What is needed ▸ The reply should contain every entry below exactly as written, with no images.

Given records ▸
-- -- --
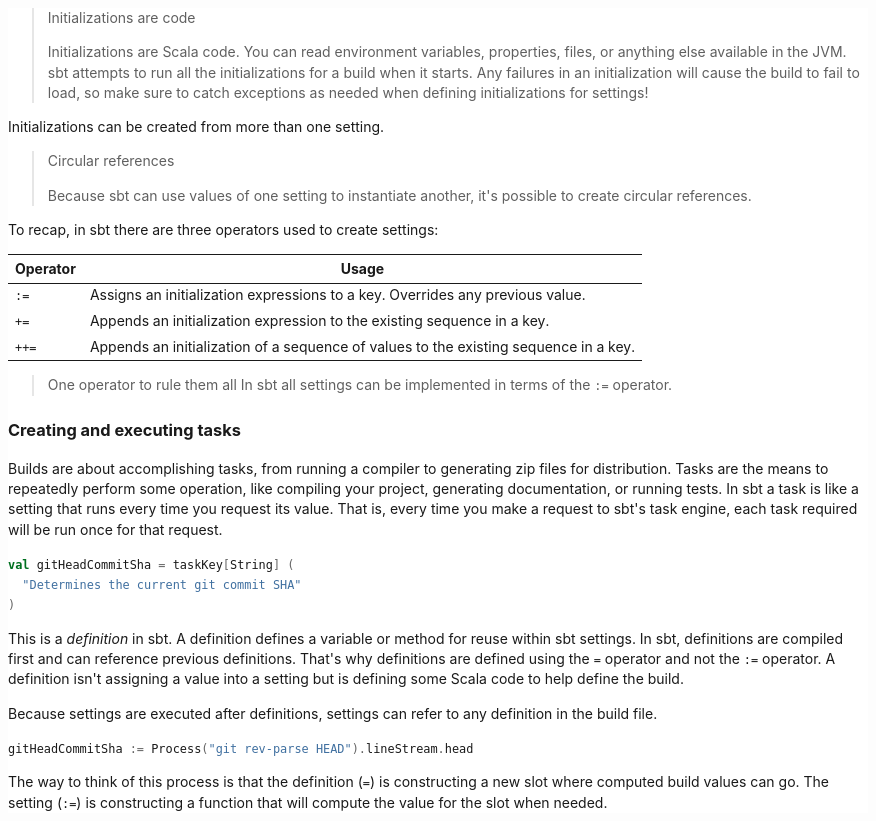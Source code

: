 >Initializations are code
>
>Initializations are Scala code.
>You can read environment variables, properties, files, or anything else available in the JVM.
>sbt attempts to run all the initializations for a build when it starts.
>Any failures in an initialization will cause the build to fail to load, so make sure to catch exceptions as needed when defining initializations for settings!

Initializations can be created from more than one setting.

>Circular references
>
>Because sbt can use values of one setting to instantiate another, it's possible to create circular references.

To recap, in sbt there are three operators used to create settings:

| Operator | Usage |
| --- | --- |
| `:=` | Assigns an initialization expressions to a key. Overrides any previous value. |
| `+=` | Appends an initialization expression to the existing sequence in a key. |
| `++=` | Appends an initialization of a sequence of values to the existing sequence in a key. |

>One operator to rule them all
>In sbt all settings can be implemented in terms of the `:=` operator.

### Creating and executing tasks

Builds are about accomplishing tasks, from running a compiler to generating zip files for distribution.
Tasks are the means to repeatedly perform some operation, like compiling your project, generating documentation, or running tests.
In sbt a task is like a setting that runs every time you request its value.
That is, every time you make a request to sbt's task engine, each task required will be run once for that request.
```sbt
val gitHeadCommitSha = taskKey[String] (
  "Determines the current git commit SHA"
)
```
This is a *definition* in sbt.
A definition defines a variable or method for reuse within sbt settings.
In sbt, definitions are compiled first and can reference previous definitions.
That's why definitions are defined using the `=` operator and not the `:=` operator.
A definition isn't assigning a value into a setting but is defining some Scala code to help define the build.

Because settings are executed after definitions, settings can refer to any definition in the build file.

```sbt
gitHeadCommitSha := Process("git rev-parse HEAD").lineStream.head
```
The way to think of this process is that the definition (`=`) is constructing a new slot where computed build values can go.
The setting (`:=`) is constructing a function that will compute the value for the slot when needed.
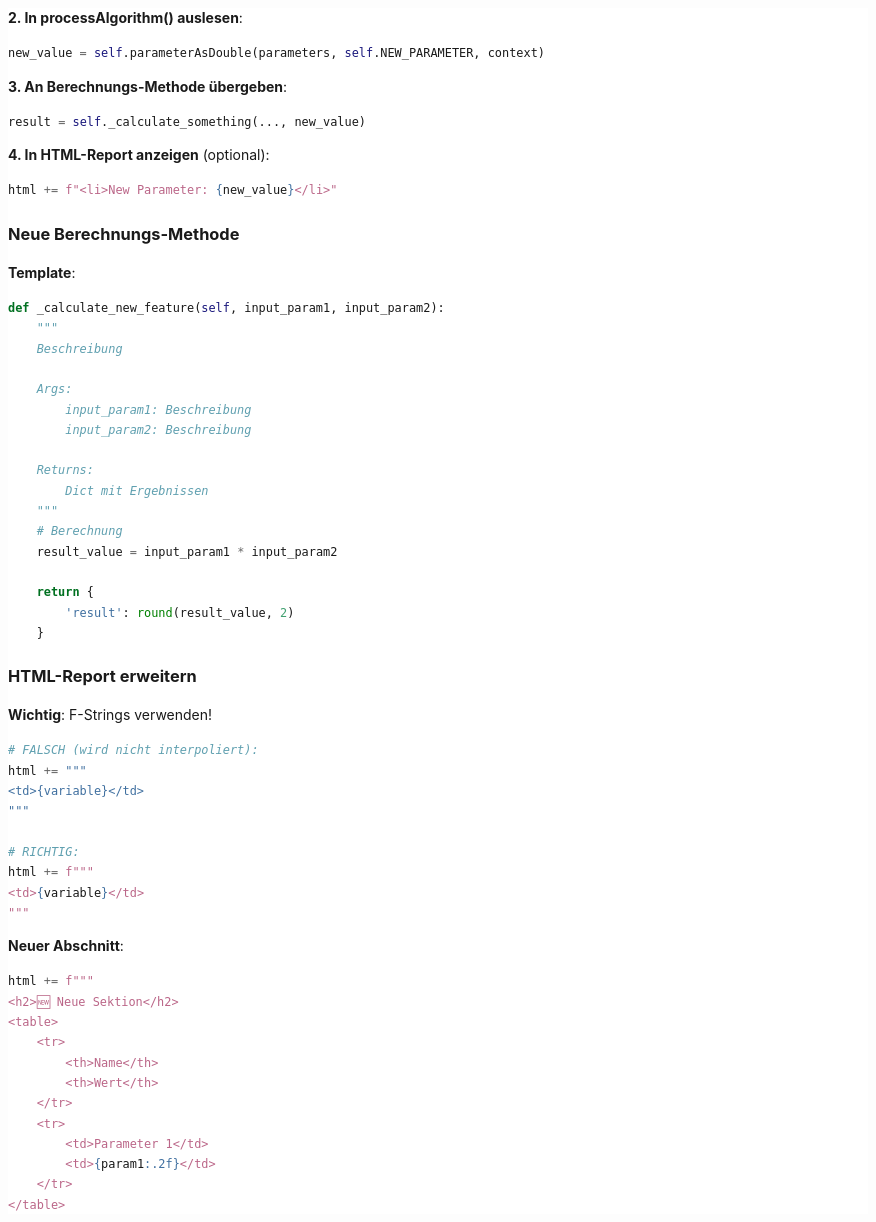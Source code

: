 **2. In processAlgorithm() auslesen**:
```python
new_value = self.parameterAsDouble(parameters, self.NEW_PARAMETER, context)
```

**3. An Berechnungs-Methode übergeben**:
```python
result = self._calculate_something(..., new_value)
```

**4. In HTML-Report anzeigen** (optional):
```python
html += f"<li>New Parameter: {new_value}</li>"
```

### Neue Berechnungs-Methode

**Template**:
```python
def _calculate_new_feature(self, input_param1, input_param2):
    """
    Beschreibung
    
    Args:
        input_param1: Beschreibung
        input_param2: Beschreibung
    
    Returns:
        Dict mit Ergebnissen
    """
    # Berechnung
    result_value = input_param1 * input_param2
    
    return {
        'result': round(result_value, 2)
    }
```

### HTML-Report erweitern

**Wichtig**: F-Strings verwenden!
```python
# FALSCH (wird nicht interpoliert):
html += """
<td>{variable}</td>
"""

# RICHTIG:
html += f"""
<td>{variable}</td>
"""
```

**Neuer Abschnitt**:
```python
html += f"""
<h2>🆕 Neue Sektion</h2>
<table>
    <tr>
        <th>Name</th>
        <th>Wert</th>
    </tr>
    <tr>
        <td>Parameter 1</td>
        <td>{param1:.2f}</td>
    </tr>
</table>
```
-- -- --
Exercise solution ▸
Source code

: >Initializations are code
>
>Initializations are Scala code.
>You can read environment variables, properties, files, or anything else available in the JVM.
>sbt attempts to run all the initializations for a build when it starts.
>Any failures in an initialization will cause the build to fail to load, so make sure to catch exceptions as needed when defining initializations for settings!

Initializations can be created from more than one setting.

>Circular references
>
>Because sbt can use values of one setting to instantiate another, it's possible to create circular references.

To recap, in sbt there are three operators used to create settings:

| Operator | Usage |
| --- | --- |
| `:=` | Assigns an initialization expressions to a key. Overrides any previous value. |
| `+=` | Appends an initialization expression to the existing sequence in a key. |
| `++=` | Appends an initialization of a sequence of values to the existing sequence in a key. |

>One operator to rule them all
>In sbt all settings can be implemented in terms of the `:=` operator.

### Creating and executing tasks

Builds are about accomplishing tasks, from running a compiler to generating zip files for distribution.
Tasks are the means to repeatedly perform some operation, like compiling your project, generating documentation, or running tests.
In sbt a task is like a setting that runs every time you request its value.
That is, every time you make a request to sbt's task engine, each task required will be run once for that request.
```sbt
val gitHeadCommitSha = taskKey[String] (
  "Determines the current git commit SHA"
)
```
This is a *definition* in sbt.
A definition defines a variable or method for reuse within sbt settings.
In sbt, definitions are compiled first and can reference previous definitions.
That's why definitions are defined using the `=` operator and not the `:=` operator.
A definition isn't assigning a value into a setting but is defining some Scala code to help define the build.

Because settings are executed after definitions, settings can refer to any definition in the build file.

```sbt
gitHeadCommitSha := Process("git rev-parse HEAD").lineStream.head
```
The way to think of this process is that the definition (`=`) is constructing a new slot where computed build values can go.
The setting (`:=`) is constructing a function that will compute the value for the slot when needed.
Source code

: **2. In processAlgorithm() auslesen**:
```python
new_value = self.parameterAsDouble(parameters, self.NEW_PARAMETER, context)
```

**3. An Berechnungs-Methode übergeben**:
```python
result = self._calculate_something(..., new_value)
```

**4. In HTML-Report anzeigen** (optional):
```python
html += f"<li>New Parameter: {new_value}</li>"
```

### Neue Berechnungs-Methode

**Template**:
```python
def _calculate_new_feature(self, input_param1, input_param2):
    """
    Beschreibung
    
    Args:
        input_param1: Beschreibung
        input_param2: Beschreibung
    
    Returns:
        Dict mit Ergebnissen
    """
    # Berechnung
    result_value = input_param1 * input_param2
    
    return {
        'result': round(result_value, 2)
    }
```

### HTML-Report erweitern

**Wichtig**: F-Strings verwenden!
```python
# FALSCH (wird nicht interpoliert):
html += """
<td>{variable}</td>
"""

# RICHTIG:
html += f"""
<td>{variable}</td>
"""
```

**Neuer Abschnitt**:
```python
html += f"""
<h2>🆕 Neue Sektion</h2>
<table>
    <tr>
        <th>Name</th>
        <th>Wert</th>
    </tr>
    <tr>
        <td>Parameter 1</td>
        <td>{param1:.2f}</td>
    </tr>
</table>
```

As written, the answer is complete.